From "A Writer's notebook" by Somerset Maugham

Somerset Maugham here talks of the great vina vidwan of Travancore, Sri. Parameswara Bhagavatar

p. 242

The vina-player. He was a stoutish man of forty, clean-shaven, with all his front part of his head shaven too; his hair, long at the back, was tied in a knot. He was dressed in a dhoty and a collarless shirt. He sat on the floor to play. His instrument was highly decorated, carved in low relief and ending in a dragon's head. He played for a couple of hours, now and then breaking into a few bars of song, music hundreds of years old, but some much less, music of the last century when under a Maharajah of Travancore, himself was an accomplished musician, there was great enthusiasm for the art. It is elaborate music, which requires all your attention, and I do not think I could have followed it at all if I hadn't had some acquintance with modern music.

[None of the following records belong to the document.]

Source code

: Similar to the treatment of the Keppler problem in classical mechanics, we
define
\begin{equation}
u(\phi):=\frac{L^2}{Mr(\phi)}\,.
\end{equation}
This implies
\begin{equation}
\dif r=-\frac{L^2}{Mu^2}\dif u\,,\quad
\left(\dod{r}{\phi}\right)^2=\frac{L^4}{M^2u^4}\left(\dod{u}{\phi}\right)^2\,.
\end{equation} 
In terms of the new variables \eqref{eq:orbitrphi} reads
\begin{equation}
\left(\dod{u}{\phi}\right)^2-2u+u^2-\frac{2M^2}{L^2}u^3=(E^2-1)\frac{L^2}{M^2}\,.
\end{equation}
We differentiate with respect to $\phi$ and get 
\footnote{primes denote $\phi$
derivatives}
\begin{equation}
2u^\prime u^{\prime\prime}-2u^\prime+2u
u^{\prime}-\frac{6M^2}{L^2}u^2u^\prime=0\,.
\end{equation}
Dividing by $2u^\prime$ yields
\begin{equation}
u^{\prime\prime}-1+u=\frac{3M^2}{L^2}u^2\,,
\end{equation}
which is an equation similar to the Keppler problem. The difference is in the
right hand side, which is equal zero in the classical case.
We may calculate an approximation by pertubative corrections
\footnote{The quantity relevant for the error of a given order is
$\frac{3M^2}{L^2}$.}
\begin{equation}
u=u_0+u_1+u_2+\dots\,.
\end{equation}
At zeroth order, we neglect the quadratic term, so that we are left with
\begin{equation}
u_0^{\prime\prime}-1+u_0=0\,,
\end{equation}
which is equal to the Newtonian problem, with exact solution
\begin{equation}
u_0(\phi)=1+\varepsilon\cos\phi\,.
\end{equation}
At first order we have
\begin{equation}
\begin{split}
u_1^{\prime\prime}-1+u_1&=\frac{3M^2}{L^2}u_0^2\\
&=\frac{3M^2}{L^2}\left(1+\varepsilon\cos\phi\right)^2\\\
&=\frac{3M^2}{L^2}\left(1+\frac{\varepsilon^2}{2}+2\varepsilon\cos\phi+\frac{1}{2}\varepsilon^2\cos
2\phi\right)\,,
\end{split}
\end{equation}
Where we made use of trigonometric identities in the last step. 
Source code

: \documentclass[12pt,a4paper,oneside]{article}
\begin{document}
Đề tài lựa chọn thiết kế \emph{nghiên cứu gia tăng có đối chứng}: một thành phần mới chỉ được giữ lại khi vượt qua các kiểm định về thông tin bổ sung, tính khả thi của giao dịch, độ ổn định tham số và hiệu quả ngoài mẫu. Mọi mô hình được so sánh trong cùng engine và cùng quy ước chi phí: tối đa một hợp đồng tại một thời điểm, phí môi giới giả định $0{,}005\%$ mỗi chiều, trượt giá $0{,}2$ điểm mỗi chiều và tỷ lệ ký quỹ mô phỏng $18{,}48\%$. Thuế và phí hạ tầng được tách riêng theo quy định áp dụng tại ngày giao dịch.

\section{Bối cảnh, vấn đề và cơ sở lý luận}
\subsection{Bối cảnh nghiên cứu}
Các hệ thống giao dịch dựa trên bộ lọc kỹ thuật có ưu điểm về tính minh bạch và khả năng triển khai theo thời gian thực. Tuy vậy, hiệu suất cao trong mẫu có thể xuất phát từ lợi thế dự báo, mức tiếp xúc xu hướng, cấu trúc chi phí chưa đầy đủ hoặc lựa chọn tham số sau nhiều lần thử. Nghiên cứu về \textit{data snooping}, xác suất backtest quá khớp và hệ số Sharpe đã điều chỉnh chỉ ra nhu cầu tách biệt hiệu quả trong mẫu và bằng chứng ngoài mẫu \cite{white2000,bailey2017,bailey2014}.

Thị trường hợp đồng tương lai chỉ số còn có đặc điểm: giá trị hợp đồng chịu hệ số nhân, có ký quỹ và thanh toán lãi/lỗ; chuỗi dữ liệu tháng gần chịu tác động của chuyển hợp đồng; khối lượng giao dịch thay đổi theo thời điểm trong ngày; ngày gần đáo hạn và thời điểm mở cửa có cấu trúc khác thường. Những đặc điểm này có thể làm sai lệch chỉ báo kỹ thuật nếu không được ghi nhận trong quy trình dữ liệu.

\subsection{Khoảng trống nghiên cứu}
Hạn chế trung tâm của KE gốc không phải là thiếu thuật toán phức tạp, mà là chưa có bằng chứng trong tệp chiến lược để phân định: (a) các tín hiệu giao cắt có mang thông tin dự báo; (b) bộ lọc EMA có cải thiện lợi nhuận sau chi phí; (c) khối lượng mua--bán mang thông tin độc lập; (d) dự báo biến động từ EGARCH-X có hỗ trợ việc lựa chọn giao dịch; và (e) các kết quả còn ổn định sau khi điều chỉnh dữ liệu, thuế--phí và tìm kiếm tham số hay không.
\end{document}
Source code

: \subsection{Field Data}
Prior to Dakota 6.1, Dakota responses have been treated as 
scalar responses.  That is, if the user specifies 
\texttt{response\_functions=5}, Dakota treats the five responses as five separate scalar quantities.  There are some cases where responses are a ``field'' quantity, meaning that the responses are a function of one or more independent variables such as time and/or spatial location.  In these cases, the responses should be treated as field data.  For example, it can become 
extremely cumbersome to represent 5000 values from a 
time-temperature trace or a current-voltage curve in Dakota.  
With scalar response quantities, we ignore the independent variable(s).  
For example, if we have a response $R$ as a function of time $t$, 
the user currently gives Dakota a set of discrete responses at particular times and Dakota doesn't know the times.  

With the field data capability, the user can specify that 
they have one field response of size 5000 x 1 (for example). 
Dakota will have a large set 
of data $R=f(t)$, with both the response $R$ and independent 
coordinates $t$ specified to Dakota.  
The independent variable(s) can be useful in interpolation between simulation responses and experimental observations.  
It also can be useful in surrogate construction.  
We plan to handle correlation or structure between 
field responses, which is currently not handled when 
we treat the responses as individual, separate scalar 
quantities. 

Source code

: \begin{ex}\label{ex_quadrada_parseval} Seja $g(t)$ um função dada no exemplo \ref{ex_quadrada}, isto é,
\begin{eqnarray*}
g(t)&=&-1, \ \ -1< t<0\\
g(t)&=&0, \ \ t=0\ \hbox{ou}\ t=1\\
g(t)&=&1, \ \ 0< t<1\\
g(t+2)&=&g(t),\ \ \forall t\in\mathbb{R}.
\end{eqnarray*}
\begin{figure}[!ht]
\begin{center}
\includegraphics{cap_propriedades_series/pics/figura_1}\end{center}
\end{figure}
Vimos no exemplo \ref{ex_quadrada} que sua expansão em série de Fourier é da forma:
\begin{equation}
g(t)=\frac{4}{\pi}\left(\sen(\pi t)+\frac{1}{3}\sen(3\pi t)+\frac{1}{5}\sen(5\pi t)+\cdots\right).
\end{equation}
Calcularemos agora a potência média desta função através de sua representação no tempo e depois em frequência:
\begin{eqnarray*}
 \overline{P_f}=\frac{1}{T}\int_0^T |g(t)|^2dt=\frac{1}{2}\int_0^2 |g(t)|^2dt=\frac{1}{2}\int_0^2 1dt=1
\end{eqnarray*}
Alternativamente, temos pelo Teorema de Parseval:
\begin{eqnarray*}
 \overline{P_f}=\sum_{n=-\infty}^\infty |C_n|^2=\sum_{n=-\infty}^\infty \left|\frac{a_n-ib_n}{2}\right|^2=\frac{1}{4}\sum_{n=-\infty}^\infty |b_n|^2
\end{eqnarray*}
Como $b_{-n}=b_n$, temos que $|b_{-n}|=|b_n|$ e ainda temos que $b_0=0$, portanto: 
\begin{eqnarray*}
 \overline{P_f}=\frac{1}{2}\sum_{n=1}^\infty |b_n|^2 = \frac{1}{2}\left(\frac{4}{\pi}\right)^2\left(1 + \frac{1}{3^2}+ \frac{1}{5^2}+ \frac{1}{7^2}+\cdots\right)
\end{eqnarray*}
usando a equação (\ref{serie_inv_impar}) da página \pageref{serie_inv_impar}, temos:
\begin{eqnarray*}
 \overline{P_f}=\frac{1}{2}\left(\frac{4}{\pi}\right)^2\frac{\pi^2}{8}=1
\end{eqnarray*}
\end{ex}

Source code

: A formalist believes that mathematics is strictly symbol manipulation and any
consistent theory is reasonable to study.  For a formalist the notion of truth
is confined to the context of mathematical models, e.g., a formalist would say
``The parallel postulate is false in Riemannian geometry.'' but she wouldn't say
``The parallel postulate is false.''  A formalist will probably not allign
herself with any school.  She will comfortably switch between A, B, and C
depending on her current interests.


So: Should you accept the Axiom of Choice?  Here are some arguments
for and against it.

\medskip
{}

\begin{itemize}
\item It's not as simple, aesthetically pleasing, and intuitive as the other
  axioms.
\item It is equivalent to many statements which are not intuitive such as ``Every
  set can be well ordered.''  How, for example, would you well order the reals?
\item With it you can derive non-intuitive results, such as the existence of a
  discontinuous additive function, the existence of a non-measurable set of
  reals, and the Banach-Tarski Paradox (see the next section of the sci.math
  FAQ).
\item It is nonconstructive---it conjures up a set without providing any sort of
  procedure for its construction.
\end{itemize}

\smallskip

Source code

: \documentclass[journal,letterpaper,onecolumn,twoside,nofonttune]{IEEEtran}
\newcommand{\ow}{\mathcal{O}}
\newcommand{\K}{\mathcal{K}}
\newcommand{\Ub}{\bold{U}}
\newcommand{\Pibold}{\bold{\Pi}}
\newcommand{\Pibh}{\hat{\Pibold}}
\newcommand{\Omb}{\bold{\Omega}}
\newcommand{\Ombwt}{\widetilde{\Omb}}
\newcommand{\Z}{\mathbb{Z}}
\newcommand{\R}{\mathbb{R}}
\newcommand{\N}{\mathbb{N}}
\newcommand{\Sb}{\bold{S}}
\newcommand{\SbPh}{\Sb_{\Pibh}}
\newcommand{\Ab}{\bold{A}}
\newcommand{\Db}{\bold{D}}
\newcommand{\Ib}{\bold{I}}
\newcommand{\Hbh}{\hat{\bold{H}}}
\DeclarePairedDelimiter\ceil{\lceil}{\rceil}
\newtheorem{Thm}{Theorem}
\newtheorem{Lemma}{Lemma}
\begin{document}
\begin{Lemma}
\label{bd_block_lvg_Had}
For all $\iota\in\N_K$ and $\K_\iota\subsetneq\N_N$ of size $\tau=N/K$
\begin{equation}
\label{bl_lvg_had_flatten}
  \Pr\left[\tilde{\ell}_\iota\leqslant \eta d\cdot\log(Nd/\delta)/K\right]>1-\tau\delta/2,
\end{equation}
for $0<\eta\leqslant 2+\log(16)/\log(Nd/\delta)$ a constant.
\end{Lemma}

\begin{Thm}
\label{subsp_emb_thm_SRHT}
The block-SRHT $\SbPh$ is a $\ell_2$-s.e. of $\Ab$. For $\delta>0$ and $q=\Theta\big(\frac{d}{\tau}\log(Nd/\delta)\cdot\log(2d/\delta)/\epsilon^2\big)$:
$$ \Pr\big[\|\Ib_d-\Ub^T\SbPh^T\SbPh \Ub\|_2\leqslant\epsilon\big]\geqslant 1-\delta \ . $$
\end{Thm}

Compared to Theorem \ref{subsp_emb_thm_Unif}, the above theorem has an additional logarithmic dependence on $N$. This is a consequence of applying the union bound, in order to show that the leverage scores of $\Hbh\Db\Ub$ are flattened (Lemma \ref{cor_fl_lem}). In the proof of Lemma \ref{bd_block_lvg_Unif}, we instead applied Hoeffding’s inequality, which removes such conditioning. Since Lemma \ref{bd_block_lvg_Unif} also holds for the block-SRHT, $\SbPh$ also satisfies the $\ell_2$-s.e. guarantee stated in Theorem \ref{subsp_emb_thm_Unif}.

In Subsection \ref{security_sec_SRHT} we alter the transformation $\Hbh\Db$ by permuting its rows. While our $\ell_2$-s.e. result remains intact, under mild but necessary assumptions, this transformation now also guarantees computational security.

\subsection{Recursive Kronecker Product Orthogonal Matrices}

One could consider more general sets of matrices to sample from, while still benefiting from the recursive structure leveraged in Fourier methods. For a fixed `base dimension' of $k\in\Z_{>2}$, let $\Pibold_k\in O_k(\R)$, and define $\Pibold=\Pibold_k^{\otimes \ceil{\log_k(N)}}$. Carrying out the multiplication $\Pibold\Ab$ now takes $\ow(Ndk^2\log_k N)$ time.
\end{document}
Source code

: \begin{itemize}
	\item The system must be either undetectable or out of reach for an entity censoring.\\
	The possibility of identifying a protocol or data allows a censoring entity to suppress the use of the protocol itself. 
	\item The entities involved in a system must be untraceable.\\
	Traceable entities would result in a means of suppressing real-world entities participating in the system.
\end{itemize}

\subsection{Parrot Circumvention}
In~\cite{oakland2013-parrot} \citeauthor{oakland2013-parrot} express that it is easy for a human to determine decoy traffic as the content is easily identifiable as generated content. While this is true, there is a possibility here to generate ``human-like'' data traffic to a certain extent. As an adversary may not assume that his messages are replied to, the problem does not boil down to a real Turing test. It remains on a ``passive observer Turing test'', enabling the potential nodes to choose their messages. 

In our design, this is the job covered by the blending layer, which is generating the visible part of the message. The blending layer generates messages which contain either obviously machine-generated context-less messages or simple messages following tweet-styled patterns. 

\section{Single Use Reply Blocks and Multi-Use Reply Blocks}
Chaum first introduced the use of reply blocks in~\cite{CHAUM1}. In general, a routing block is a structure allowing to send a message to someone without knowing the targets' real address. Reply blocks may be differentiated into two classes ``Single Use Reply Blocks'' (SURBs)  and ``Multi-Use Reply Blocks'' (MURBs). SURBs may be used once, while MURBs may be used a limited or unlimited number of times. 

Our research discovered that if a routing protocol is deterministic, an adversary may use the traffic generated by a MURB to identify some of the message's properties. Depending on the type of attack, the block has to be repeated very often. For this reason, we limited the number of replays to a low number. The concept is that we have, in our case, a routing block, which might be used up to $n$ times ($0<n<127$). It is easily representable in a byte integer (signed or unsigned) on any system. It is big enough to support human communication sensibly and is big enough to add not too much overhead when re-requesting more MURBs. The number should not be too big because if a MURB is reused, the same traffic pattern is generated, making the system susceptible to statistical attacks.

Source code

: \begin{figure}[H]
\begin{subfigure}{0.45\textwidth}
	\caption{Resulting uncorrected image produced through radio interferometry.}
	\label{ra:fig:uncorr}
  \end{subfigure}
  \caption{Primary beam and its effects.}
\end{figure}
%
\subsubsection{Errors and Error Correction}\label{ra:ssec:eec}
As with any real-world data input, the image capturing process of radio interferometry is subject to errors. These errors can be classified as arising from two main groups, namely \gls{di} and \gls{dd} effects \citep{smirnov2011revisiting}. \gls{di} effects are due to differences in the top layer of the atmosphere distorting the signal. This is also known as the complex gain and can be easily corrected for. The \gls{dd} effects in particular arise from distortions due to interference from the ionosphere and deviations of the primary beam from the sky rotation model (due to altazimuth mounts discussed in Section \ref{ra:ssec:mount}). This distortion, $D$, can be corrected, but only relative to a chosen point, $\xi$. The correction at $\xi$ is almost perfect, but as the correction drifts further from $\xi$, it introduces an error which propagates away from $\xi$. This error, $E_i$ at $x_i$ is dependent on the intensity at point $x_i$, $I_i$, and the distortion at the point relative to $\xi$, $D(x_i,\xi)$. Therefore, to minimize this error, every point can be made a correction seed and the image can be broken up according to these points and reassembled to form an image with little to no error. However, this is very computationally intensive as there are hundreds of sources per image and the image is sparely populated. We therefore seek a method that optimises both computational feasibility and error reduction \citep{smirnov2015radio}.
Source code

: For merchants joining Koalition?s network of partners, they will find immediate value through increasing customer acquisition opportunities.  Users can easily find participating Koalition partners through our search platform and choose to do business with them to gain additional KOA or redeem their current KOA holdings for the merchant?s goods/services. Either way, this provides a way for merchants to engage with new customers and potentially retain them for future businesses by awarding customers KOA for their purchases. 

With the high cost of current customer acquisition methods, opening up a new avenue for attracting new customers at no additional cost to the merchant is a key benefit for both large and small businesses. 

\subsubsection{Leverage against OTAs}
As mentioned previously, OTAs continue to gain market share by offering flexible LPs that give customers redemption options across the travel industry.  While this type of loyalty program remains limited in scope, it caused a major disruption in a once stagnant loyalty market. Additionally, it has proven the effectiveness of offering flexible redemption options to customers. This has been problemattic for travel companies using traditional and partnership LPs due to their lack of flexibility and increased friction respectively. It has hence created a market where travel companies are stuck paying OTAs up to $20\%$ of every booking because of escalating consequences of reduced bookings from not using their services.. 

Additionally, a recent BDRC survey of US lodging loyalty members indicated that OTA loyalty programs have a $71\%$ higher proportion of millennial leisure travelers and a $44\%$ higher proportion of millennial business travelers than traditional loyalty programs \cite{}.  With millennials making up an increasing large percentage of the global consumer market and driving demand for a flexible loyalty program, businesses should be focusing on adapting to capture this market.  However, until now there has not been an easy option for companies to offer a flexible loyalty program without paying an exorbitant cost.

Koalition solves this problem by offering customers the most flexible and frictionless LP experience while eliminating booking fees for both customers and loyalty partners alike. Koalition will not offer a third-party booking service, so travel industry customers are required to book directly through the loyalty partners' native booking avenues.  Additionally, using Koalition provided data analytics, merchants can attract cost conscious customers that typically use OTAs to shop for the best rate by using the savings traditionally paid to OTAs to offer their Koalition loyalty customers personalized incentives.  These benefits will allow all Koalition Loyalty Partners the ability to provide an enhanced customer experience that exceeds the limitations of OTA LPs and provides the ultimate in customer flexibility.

It is slowly rhythmical and when your ear gets accustomed to it various and tuneful. Of late years the composers have been not a little influenced by modern music, European music, and it is queer in these Eastern melodies to discern a faint recollection of the bag-pipes or the martial din of a military band.

p. 243

The first courtyard at night would surely lose its dusty neglected aspect, and under the moon and the stars, cool and silent, form a romantic setting. I should have liked to listen there to the vina-player, his absorbed and serious face lit by the smoky flame of a brass lamp, its wick floating in coconut oil.